Updated: Sunday, February 22, 2009

Towson has introduced a text messaging alert program and is looking into adding sirens that would help alert the campus in case of an emergency.

Last semester the University introduced the e2Campus system, which sends public safety announcements, school closing alerts and weather warnings, via text message.

A need for additional communication tools became more prevalent following the mass shootings at Virginia Tech last April.

Towson University Police Col. Bernie Gerst said that, as of last week, 4,084 people had signed up for the text messaging system.

Students can sign up for this program by visiting the TUPD Web site, http://www.towson.edu/adminfinance/facilities/police/campusemergency/.

Gerst said the University is also planning to purchase sirens. Since Towson is not a closed campus, there are always visitors and the University needs a way of alerting everyone to trouble.

"We want to have the ability to send a siren signal followed by voice instructions, so if you're anywhere outside a building you would be able to hear the siren and voice instruction prerecorded or on the spot live," he said. "At any given day you have people all over this campus. They range from visitors to contractors to delivery people, and you name it. We always have to prepare for people who are new to the campus and don't know what that siren means."

He said the company that manufactures the blue light telephones on campus provided a demonstration of the siren system to the University.

The system would require a tower that is slightly wider and deeper than the ones already on campus. It has the ability to remotely send a siren signal and voice announcement. For more money, the tower can also include a mounted camera.

"Eighteen of them could go at locations where there is already a blue light phone," he said.

Gerst said they would like to implement a similar system inside buildings as well.

He said the siren and voice system would cost upwards of "several hundreds of thousands of dollars."

"We want to make sure we do our due diligence to get the most reliable system that we can for the dollar that we can," he said.

Because of the high cost, the system may be installed incrementally.

"We need to work with the [procurement] now and write up the specifications or the capabilities that we want to purchase, and then we allow the vendors out there to bid and they write up proposals wherein they describe how they can fulfill your requirements and how much it will cost," Gerst said.

He said there may be government funding available for these security measures since the mass shootings at Virginia Tech.
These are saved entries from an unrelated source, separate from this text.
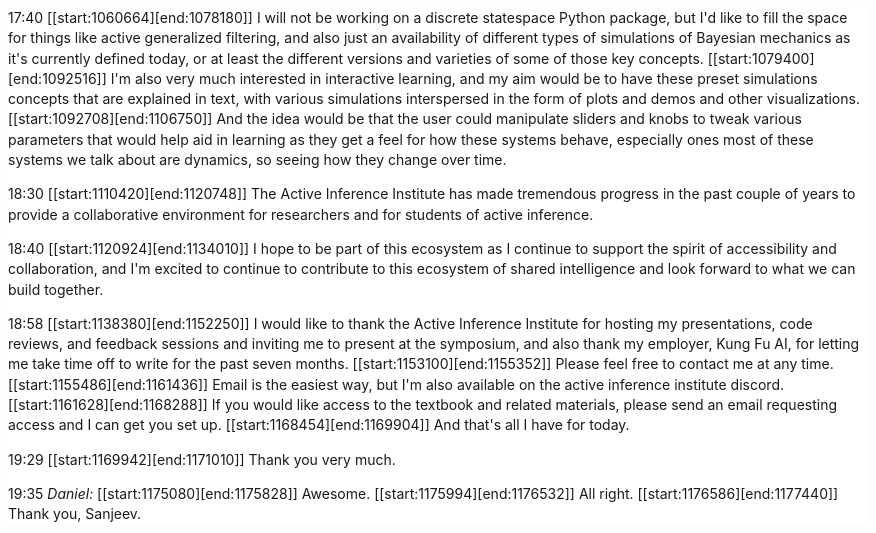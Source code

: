 17:40 [[start:1060664][end:1078180]] I will not be working on a discrete statespace Python package, but I'd like to fill the space for things like active generalized filtering, and also just an availability of different types of simulations of Bayesian mechanics as it's currently defined today, or at least the different versions and varieties of some of those key concepts.
[[start:1079400][end:1092516]] I'm also very much interested in interactive learning, and my aim would be to have these preset simulations concepts that are explained in text, with various simulations interspersed in the form of plots and demos and other visualizations.
[[start:1092708][end:1106750]] And the idea would be that the user could manipulate sliders and knobs to tweak various parameters that would help aid in learning as they get a feel for how these systems behave, especially ones most of these systems we talk about are dynamics, so seeing how they change over time.

18:30 [[start:1110420][end:1120748]] The Active Inference Institute has made tremendous progress in the past couple of years to provide a collaborative environment for researchers and for students of active inference.

18:40 [[start:1120924][end:1134010]] I hope to be part of this ecosystem as I continue to support the spirit of accessibility and collaboration, and I'm excited to continue to contribute to this ecosystem of shared intelligence and look forward to what we can build together.

18:58 [[start:1138380][end:1152250]] I would like to thank the Active Inference Institute for hosting my presentations, code reviews, and feedback sessions and inviting me to present at the symposium, and also thank my employer, Kung Fu AI, for letting me take time off to write for the past seven months.
[[start:1153100][end:1155352]] Please feel free to contact me at any time.
[[start:1155486][end:1161436]] Email is the easiest way, but I'm also available on the active inference institute discord.
[[start:1161628][end:1168288]] If you would like access to the textbook and related materials, please send an email requesting access and I can get you set up.
[[start:1168454][end:1169904]] And that's all I have for today.

19:29 [[start:1169942][end:1171010]] Thank you very much.

19:35 _Daniel:_
[[start:1175080][end:1175828]] Awesome.
[[start:1175994][end:1176532]] All right.
[[start:1176586][end:1177440]] Thank you, Sanjeev.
He is hoping there are going to be grants to help support this project and said there is one piece of legislation that earmarks federal dollars for safety improvements.

Ideally, the University would like to submit a request proposal for the siren system by Oct. 1, and have a request for purchase ready by Nov. 20.

"We are working very hard behind the scenes to be where we need to be with emergency preparedness," Gerst said. "We're all working together to make sure Towson is prepared for any and all hazards."